Retype only the lines at the head of the records, first through the one with "### **1. Die QA-Ingenieurin", exactly as written.

START Data listing

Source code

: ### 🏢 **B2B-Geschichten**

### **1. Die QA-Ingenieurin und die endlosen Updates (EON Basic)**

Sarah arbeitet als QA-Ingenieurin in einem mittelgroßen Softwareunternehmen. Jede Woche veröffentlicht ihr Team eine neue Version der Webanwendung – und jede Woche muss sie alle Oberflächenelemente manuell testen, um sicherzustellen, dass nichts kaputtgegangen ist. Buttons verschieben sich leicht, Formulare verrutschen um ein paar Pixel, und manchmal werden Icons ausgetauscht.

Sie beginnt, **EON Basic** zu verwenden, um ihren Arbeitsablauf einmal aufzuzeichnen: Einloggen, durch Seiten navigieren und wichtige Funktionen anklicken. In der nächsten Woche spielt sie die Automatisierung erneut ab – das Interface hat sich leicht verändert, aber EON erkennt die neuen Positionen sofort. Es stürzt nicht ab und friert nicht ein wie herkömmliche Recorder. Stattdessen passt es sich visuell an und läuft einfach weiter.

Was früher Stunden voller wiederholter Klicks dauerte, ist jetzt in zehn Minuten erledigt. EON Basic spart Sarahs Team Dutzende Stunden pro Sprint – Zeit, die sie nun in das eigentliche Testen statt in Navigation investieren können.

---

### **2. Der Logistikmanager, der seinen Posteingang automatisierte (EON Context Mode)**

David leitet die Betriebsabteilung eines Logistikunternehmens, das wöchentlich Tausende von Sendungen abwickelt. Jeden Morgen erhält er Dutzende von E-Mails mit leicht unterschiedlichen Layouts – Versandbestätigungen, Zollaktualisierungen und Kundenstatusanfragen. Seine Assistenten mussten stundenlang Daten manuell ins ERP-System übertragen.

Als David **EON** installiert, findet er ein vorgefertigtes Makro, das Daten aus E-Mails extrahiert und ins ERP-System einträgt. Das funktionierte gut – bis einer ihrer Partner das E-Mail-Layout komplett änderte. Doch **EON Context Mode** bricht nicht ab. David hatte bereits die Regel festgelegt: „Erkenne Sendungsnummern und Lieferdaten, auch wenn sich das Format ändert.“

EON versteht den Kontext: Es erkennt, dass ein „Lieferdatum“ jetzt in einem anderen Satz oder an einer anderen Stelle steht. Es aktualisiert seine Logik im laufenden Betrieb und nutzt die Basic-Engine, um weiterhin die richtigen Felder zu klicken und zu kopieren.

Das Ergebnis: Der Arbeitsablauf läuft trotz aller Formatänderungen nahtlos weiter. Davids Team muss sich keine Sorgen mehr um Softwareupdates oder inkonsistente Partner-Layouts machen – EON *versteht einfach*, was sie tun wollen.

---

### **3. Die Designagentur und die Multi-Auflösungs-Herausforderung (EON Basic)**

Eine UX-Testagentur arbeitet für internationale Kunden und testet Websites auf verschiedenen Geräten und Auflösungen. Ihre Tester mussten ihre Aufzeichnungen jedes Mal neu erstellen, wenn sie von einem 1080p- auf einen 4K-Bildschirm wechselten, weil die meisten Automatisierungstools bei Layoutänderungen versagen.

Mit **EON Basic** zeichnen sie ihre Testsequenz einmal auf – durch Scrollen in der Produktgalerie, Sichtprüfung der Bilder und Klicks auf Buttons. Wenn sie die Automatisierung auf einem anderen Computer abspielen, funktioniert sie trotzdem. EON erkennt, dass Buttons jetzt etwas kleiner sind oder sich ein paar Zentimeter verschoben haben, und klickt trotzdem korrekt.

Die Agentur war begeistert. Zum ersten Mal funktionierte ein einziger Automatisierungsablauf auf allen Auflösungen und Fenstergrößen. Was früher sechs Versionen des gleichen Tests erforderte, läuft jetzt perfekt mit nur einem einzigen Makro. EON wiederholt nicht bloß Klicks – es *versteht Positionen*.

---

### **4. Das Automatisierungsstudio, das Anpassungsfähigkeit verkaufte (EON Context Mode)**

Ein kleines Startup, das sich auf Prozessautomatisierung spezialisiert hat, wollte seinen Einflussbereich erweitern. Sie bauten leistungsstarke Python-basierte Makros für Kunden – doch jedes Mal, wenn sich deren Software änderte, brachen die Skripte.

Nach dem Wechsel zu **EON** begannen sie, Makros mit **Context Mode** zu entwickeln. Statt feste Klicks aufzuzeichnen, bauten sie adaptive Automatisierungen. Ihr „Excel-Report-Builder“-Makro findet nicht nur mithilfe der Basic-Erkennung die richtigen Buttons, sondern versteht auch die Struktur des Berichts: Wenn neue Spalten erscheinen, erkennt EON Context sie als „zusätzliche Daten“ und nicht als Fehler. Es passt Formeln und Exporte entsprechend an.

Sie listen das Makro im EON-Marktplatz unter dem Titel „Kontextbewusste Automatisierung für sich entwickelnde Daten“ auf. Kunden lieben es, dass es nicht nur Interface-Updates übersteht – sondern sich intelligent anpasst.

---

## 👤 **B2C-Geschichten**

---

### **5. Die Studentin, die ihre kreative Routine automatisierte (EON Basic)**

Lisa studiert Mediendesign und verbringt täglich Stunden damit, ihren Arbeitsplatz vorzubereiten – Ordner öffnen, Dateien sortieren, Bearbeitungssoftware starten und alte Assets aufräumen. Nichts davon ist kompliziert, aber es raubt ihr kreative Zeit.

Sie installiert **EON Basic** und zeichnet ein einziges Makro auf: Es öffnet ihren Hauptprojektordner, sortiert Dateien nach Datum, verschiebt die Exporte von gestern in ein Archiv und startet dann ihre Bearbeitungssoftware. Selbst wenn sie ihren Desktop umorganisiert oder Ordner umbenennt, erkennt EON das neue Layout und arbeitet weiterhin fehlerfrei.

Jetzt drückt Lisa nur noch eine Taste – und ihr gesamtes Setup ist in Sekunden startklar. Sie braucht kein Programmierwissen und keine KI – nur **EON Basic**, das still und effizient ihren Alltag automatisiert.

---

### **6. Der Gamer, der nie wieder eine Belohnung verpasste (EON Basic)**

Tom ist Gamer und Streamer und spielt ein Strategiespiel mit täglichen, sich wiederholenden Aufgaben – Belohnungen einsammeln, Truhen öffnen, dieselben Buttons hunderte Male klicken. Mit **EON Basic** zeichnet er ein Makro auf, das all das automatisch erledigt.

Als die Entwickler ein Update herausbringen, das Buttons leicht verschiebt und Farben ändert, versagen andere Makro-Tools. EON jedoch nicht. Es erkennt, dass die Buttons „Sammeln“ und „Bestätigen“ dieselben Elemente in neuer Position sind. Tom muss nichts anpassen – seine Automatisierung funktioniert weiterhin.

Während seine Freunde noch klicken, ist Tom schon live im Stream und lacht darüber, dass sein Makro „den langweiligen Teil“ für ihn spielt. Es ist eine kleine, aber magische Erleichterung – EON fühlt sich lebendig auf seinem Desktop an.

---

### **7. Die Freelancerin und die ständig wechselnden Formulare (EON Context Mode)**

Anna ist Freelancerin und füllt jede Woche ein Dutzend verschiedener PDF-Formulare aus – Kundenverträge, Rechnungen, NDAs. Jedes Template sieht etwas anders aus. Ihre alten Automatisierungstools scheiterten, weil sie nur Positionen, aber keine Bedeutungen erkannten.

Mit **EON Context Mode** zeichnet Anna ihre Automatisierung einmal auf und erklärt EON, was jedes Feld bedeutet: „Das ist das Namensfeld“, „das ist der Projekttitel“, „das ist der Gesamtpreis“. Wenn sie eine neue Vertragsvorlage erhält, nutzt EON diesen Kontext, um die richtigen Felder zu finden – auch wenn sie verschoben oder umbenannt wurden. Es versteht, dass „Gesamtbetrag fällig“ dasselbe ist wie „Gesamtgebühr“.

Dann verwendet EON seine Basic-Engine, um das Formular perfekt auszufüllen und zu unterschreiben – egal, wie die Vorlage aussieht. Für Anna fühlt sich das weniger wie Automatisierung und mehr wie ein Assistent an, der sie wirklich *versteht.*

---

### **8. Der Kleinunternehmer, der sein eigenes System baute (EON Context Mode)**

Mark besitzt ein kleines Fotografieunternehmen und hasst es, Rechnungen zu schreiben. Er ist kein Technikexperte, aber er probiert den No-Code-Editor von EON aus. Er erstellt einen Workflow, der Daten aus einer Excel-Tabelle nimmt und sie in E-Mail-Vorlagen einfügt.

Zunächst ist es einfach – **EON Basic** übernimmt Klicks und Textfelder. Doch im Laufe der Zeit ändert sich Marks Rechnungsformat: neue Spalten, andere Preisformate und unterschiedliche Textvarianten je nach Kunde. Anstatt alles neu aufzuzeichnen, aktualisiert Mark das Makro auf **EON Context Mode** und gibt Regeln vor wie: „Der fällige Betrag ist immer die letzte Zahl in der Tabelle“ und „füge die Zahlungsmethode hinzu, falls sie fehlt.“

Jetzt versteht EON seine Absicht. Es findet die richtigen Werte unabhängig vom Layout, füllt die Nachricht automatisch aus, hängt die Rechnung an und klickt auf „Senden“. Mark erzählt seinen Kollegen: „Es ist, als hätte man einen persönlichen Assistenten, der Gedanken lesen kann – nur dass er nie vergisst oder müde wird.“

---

END Data listing

Solution
Source code

: ### 🏢 **B2B-Geschichten**

### **1. Die QA-Ingenieurin und die endlosen Updates (EON Basic)**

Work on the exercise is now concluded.